Say how many lines of the entries below include "crossing", giving nothing but that number.

━━ INFORMATION SHOWN ━━

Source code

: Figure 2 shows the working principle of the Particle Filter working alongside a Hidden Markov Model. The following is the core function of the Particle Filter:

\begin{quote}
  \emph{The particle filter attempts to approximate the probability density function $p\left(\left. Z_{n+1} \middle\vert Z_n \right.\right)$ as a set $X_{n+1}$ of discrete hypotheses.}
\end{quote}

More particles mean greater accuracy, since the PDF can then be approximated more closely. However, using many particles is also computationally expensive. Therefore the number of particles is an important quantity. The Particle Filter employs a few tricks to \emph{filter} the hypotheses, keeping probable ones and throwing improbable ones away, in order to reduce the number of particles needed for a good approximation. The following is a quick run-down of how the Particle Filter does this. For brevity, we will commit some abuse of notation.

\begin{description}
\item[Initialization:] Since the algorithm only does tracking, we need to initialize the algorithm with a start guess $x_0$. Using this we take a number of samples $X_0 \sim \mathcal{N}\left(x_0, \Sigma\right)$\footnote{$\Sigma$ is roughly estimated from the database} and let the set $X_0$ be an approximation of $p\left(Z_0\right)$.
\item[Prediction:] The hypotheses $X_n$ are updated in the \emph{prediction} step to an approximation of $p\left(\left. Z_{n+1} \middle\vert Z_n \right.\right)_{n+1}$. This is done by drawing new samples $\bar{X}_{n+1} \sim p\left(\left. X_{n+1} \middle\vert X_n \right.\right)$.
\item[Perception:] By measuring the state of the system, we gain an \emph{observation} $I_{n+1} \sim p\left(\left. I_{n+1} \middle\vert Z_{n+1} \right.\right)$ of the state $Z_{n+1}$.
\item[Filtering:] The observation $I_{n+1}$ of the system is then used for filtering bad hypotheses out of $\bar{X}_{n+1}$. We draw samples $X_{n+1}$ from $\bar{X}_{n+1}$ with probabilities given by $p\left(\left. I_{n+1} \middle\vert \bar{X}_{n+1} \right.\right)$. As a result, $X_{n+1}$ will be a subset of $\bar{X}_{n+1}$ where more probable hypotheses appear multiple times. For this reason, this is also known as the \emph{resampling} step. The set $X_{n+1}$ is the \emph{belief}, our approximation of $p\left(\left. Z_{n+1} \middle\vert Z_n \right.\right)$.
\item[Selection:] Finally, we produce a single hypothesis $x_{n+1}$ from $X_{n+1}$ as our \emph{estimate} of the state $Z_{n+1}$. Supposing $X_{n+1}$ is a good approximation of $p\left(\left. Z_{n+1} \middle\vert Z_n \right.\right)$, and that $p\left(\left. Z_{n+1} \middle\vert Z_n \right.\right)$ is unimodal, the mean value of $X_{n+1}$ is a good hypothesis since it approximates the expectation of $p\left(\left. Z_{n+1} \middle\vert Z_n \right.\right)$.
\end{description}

━━━
━━ INFORMATION SHOWN ━━

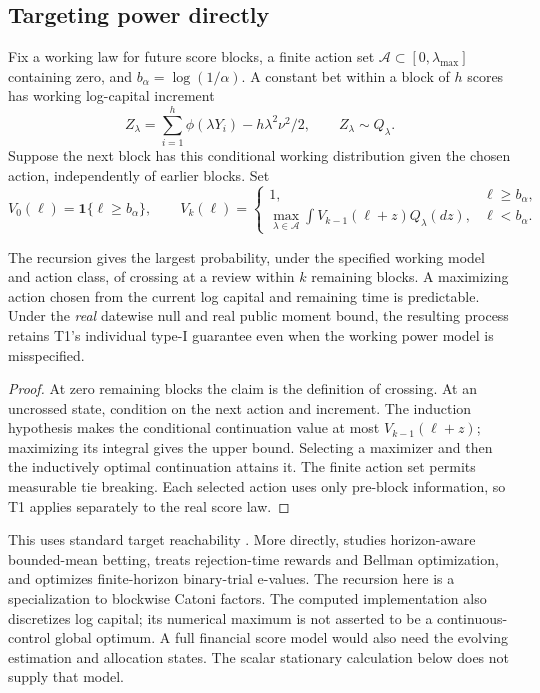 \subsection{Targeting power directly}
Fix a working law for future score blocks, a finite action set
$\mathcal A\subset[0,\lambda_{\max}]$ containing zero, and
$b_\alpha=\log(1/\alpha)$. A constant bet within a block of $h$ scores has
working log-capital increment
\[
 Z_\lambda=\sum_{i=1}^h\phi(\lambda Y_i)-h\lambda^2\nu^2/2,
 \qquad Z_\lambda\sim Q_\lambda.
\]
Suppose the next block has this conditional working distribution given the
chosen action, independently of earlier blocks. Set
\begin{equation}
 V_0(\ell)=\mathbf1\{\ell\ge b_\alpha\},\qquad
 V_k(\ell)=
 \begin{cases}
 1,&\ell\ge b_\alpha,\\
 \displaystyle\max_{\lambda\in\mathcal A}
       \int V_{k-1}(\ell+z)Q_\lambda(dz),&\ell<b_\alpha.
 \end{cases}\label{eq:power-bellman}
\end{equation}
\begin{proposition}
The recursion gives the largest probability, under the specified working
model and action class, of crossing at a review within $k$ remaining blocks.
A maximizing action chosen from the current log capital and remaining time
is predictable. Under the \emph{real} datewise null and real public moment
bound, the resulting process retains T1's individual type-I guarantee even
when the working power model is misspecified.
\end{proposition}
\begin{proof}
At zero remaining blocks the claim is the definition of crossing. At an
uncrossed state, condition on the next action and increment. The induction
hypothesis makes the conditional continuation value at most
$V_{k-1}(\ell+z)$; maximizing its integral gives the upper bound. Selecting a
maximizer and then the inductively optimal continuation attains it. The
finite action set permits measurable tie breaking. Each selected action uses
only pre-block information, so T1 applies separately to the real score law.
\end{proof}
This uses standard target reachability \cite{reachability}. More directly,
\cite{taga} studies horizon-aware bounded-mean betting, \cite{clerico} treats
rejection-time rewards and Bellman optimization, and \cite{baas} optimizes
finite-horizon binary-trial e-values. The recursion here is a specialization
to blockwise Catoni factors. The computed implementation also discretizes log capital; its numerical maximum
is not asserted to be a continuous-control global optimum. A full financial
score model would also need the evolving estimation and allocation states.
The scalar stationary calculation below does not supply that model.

━━━

**REPLY TO THE TASK**
2